Prior Restraint Lone Star Style

I suppose it’s better than “frontier justice,” but a recent case in Texas has some troubling First Amendment implications. The case concerns an escalating misunderstanding between a lawyer and former client over a watch. And it’s not about billable hours. The lawyer, Michael Baumer, allegedly accepted a watch from the client, Scott Morris, as his fee for legal services. Morris, however, claimed that the watch was just “security for payment” and not payment. So when Morris asked Baumer to return the watch, trouble began. Baumer said the watch was his and Morris accused him of theft.
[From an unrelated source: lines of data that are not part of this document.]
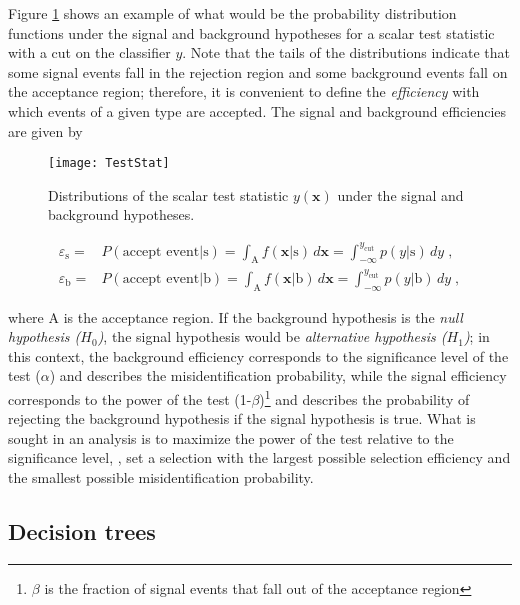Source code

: Figure \ref{fig:scalar_test} shows an example of what would be the probability distribution functions under the signal and background hypotheses for a scalar test statistic with a cut on the classifier $y$.
Note that the tails of the distributions indicate that some signal events fall in the rejection region and some background events fall on the acceptance region; therefore, it is convenient to define the \textit{efficiency} with which events of a given type are accepted. The signal and background efficiencies are given by 

\begin{figure}[!h]
  \centering
  \texttt{[image: TestStat]}
  \caption[Scalar test statistical.]{Distributions of the scalar test statistic $y(\textbf{x})$ under the signal and background hypotheses.\cite{mva}}\label{fig:scalar_test}
\end{figure}

\begin{align}
\label{eq:sigeff}
\varepsilon_{\textrm{s}}  = & P( \mbox{accept event} | \mbox{s} ) = \int_{\textrm{A}} f(\textbf{x} | \mbox{s} ) \, d \textbf{x} = \int_{-\infty}^{y_{\textrm{cut}}} p(y | \mbox{s}) \, dy\;, \\
\varepsilon_{\textrm{b}}  = & P( \mbox{accept event} | \mbox{b} ) = \int_{\textrm{A}} f(\textbf{x} | \mbox{b} ) \, d \textbf{x} = \int_{-\infty}^{y_{\textrm{cut}}} p(y | \mbox{b}) \, dy \;,
\end{align}

\noindent where A is the acceptance region. If the background hypothesis is the \textit{null hypothesis ($H_0$)}, the signal hypothesis would be \textit{alternative hypothesis ($H_1$)}; in this context, the background efficiency corresponds to the significance level of the test ($\alpha$) and describes the misidentification probability, while the signal efficiency corresponds to the power of the test (1-$\beta$)\footnote{$\beta$ is the fraction of signal events that fall out of the acceptance region} and describes the probability of rejecting the background hypothesis if the signal hypothesis is true. What is sought in an analysis is to maximize the power of the test relative to the significance level, \ie, set a selection with the largest possible selection efficiency and the smallest possible misidentification probability.

\subsection{Decision trees }

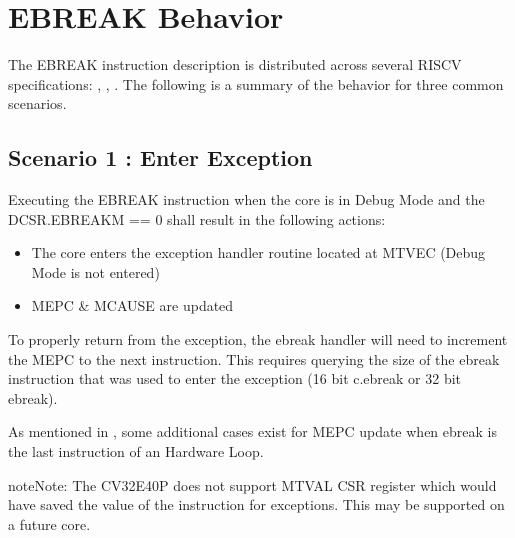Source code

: \documentclass[letterpaper,10pt,english]{sphinxmanual}
\begin{document}
\section{EBREAK Behavior}
\label{\detokenize{debug:ebreak-behavior}}\label{\detokenize{debug:id3}}
\sphinxAtStartPar
The EBREAK instruction description is distributed across several RISC\sphinxhyphen{}V specifications: ,
,
. The following is a summary of the behavior for three common scenarios.


\subsection{Scenario 1 : Enter Exception}
\label{\detokenize{debug:scenario-1-enter-exception}}\label{\detokenize{debug:ebreak-scenario-1}}
\sphinxAtStartPar
Executing the EBREAK instruction when the core is  in Debug Mode and the DCSR.EBREAKM == 0 shall result in the following actions:
\begin{itemize}
\item {} 
\sphinxAtStartPar
The core enters the exception handler routine located at MTVEC (Debug Mode is not entered)

\item {} 
\sphinxAtStartPar
MEPC \& MCAUSE are updated

\end{itemize}

\sphinxAtStartPar
To properly return from the exception, the ebreak handler will need to increment the MEPC to the next instruction.
This requires querying the size of the ebreak instruction that was used to enter the exception (16 bit c.ebreak or 32 bit ebreak).

\sphinxAtStartPar
As mentioned in {\hyperref[\detokenize{corev_hw_loop:hwloop-exceptions-handlers}]{}}, some additional cases exist for MEPC update when ebreak is the last instruction of an Hardware Loop.

\begin{sphinxadmonition}{note}{Note:}
\sphinxAtStartPar
The CV32E40P does not support MTVAL CSR register which would have saved the value of the instruction for exceptions. This may be supported on a future core.
\end{sphinxadmonition}
\end{document}
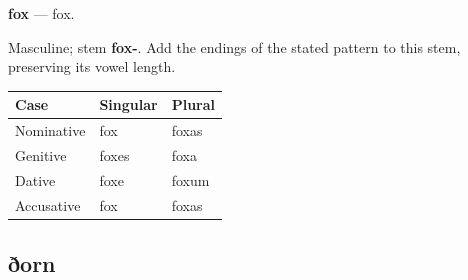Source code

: \par\begin{minipage}{\linewidth}\raggedright
\textbf{fox} — fox.

Masculine; stem \textbf{fox-}. Add the endings of the stated pattern to this stem, preserving its vowel length.

\par\begingroup
\fontsize{10.5}{13.2}\selectfont
\setlength{\LTleft}{0pt}\setlength{\LTright}{\fill}
\noindent
\begin{tabular}{@{}>{\raggedright\arraybackslash}p{39.46mm}>{\raggedright\arraybackslash}p{39.46mm}>{\raggedright\arraybackslash}p{39.46mm}@{}}
\toprule
\textbf{Case} & \textbf{Singular} & \textbf{Plural} \\
\midrule
Nominative & fox & foxas \\
Genitive & foxes & foxa \\
Dative & foxe & foxum \\
Accusative & fox & foxas \\
\bottomrule
\end{tabular}
\par\endgroup

\end{minipage}\par
{}
\subsection*{ðorn}


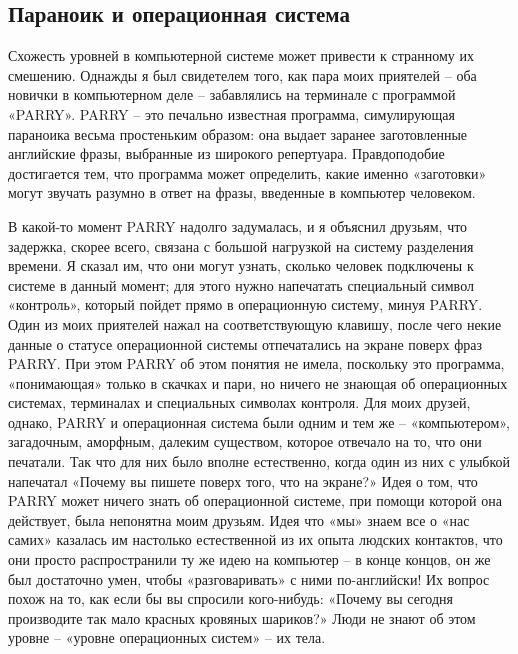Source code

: \documentclass[../main.tex]{subfiles}
\begin{document}
\subsection{Параноик и операционная система}

Схожесть уровней в компьютерной системе может привести к странному их смешению. Однажды я был свидетелем того, как пара моих приятелей \--- оба новички в компьютерном деле \--- забавлялись на терминале с программой «PARRY». PARRY \--- это печально известная программа, симулирующая параноика весьма простеньким образом: она выдает заранее заготовленные английские фразы, выбранные из широкого репертуара. Правдоподобие достигается тем, что программа может определить, какие именно «заготовки» могут звучать разумно в ответ на фразы, введенные в компьютер человеком.

В какой-то момент PARRY надолго задумалась, и я объяснил друзьям, что задержка, скорее всего, связана с большой нагрузкой на систему разделения времени. Я сказал им, что они могут узнать, сколько человек подключены к системе в данный момент; для этого нужно напечатать специальный символ «контроль», который пойдет прямо в операционную систему, минуя PARRY. Один из моих приятелей нажал на соответствующую клавишу, после чего некие данные о статусе операционной системы отпечатались на экране поверх фраз PARRY. При этом PARRY об этом понятия не имела, поскольку это программа, «понимающая» только в скачках и пари, но ничего не знающая об операционных системах, терминалах и специальных символах контроля. Для моих друзей, однако, PARRY и операционная система были одним и тем же \--- «компьютером», загадочным, аморфным, далеким существом, которое отвечало на то, что они печатали. Так что для них было вполне естественно, когда один из них с улыбкой напечатал «Почему вы пишете поверх того, что на экране?» Идея о том, что PARRY может ничего знать об операционной системе, при помощи которой она действует, была непонятна моим друзьям. Идея что «мы» знаем все о «нас самих» казалась им настолько естественной из их опыта людских контактов, что они просто распространили ту же идею на компьютер \--- в конце концов, он же был достаточно умен, чтобы «разговаривать» с ними по-английски! Их вопрос похож на то, как если бы вы спросили кого-нибудь: «Почему вы сегодня производите так мало красных кровяных шариков?» Люди не знают об этом уровне \--- «уровне операционных систем» \--- их тела.
\end{document}
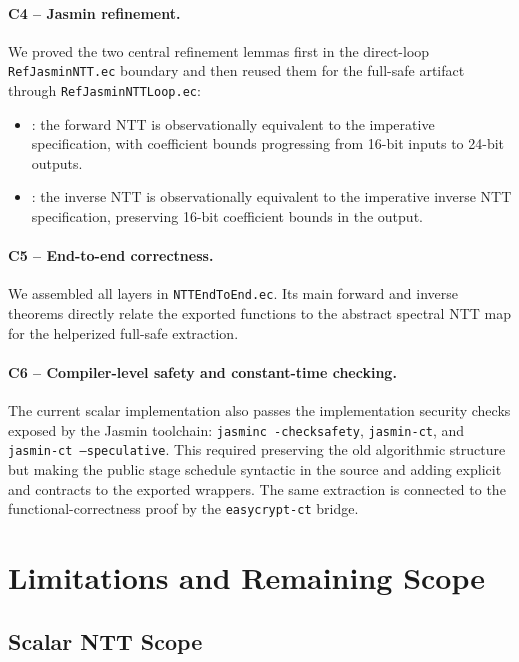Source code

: \paragraph{C4 -- Jasmin refinement.}
We proved the two central refinement lemmas first in the direct-loop
\texttt{RefJasminNTT.ec} boundary and then reused them for the full-safe
artifact through \texttt{RefJasminNTT\allowbreak Loop.ec}:
\begin{itemize}
  \item {}: the \jasmin{} forward NTT is observationally
        equivalent to the imperative specification, with coefficient bounds
        progressing from 16-bit inputs to 24-bit outputs.
  \item {}: the \jasmin{} inverse NTT is
        observationally equivalent to the imperative inverse NTT specification,
        preserving 16-bit coefficient bounds in the output.
\end{itemize}

\paragraph{C5 -- End-to-end correctness.}
We assembled all layers in \texttt{NTTEndToEnd.ec}.  Its main forward and
inverse theorems directly relate the \jasmin{} exported functions to the
abstract spectral NTT map for the helperized full-safe extraction.

\paragraph{C6 -- Compiler-level safety and constant-time checking.}
The current scalar \jasmin{} implementation also passes the implementation
security checks exposed by the Jasmin toolchain: \texttt{jasminc -checksafety},
\texttt{jasmin-ct}, and \texttt{jasmin-ct --speculative}.  This required
preserving the old algorithmic structure but making the public stage schedule
syntactic in the source and adding explicit \jasm{\#[ct = "..."]} and
\jasm{\#[sct = "..."]} contracts to the exported wrappers.  The same
extraction is connected to the functional-correctness proof by the
\texttt{easycrypt-ct} bridge.

\section{Limitations and Remaining Scope}

\subsection{Scalar NTT Scope}

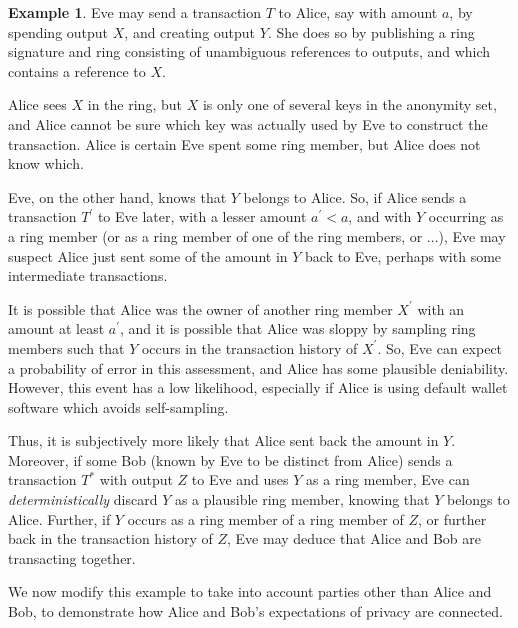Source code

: \documentclass{article}
\theoremstyle{definition}
\newtheorem{example}{Example}
\begin{document}
\begin{example}
Eve may send a transaction $T$ to Alice, say with amount $a$, by spending output $X$, and creating output $Y$.
She does so by publishing a ring signature and ring consisting of unambiguous references to outputs, and which contains a reference to $X$.

Alice sees $X$ in the ring, but $X$ is only one of several keys in the anonymity set, and Alice cannot be sure which key was actually used by Eve to construct the transaction.
Alice is certain Eve spent some ring member, but Alice does not know which.

Eve, on the other hand, knows that $Y$ belongs to Alice.
So, if Alice sends a transaction $T^\prime$ to Eve later, with a lesser amount $a^\prime < a$, and with $Y$ occurring as a ring member (or as a ring member of one of the ring members, or ...), Eve may suspect Alice just sent some of the amount in $Y$ back to Eve, perhaps with some intermediate transactions.

It is possible that Alice was the owner of another ring member $X^\prime$ with an amount at least $a^\prime$, and it is possible that Alice was sloppy by sampling ring members such that $Y$ occurs in the transaction history of $X^\prime$.
So, Eve can expect a probability of error in this assessment, and Alice has some plausible deniability.
However, this event has a low likelihood, especially if Alice is using default wallet software which avoids self-sampling.

Thus, it is subjectively more likely that Alice sent back the amount in $Y$.
Moreover, if some Bob (known by Eve to be distinct from Alice) sends a transaction $T^*$ with output $Z$ to Eve and uses $Y$ as a ring member, Eve can \textit{deterministically} discard $Y$ as a plausible ring member, knowing that $Y$ belongs to Alice.
Further, if $Y$ occurs as a ring member of a ring member of $Z$, or further back in the transaction history of $Z$, Eve may deduce that Alice and Bob are transacting together.
\end{example}

We now modify this example to take into account parties other than Alice and Bob, to demonstrate how Alice and Bob's expectations of privacy are connected.
\end{document}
In addition, Morris launched a multi front attack on Baumer, which included filing a complaint with the Texas State Bar Association and creating Web sites with the Domain names and The Web sites cautioned people that Baumer “reneged, lied and stole” from Morris. Baumer filed a lawsuit and asked for a temporary injunction to stop Morris from publishing the Web sites and otherwise making false statements about him. The court granted the request. And therein lies the First Amendment issue. Because the court’s order doesn’t just stop Morris from using Baumer’s name in a URL. It prohibits Morris from: “interfering, disparaging, making false statements both oral and written, attacking, slandering, libeling or tortuously commenting upon [Baumer], [Baumer’s] business and [Baumer’s] reputation.” There are at least a few problems with the court’s order. First, the First Amendment generally prohibits courts from imposing a “prior restraint.” That is, a judge cannot order, in advance, that someone not say something. The remedy for libel is damages, and the damages can be decided only after a trial where the actual statements are considered. A prior restraint order shuts the defendant up and may prohibit non-actionable speech. Which brings us to problem number two with this particular order. On its face, it prohibits perfectly lawful speech. For example, it prohibits Morris from “disparaging” Bauman. But it’s okay to disparage people, so long as it’s true or just opinion. If someone says I’m ugly or lazy, that’s disparaging, but I can’t sue them for it. And a court can’t in advance tell them not to say it. But that’s exactly what this order does. I feel sorry for Mr. Baumer, and I am sure the court does as well. But that doesn’t mean it can throw out the First Amendment.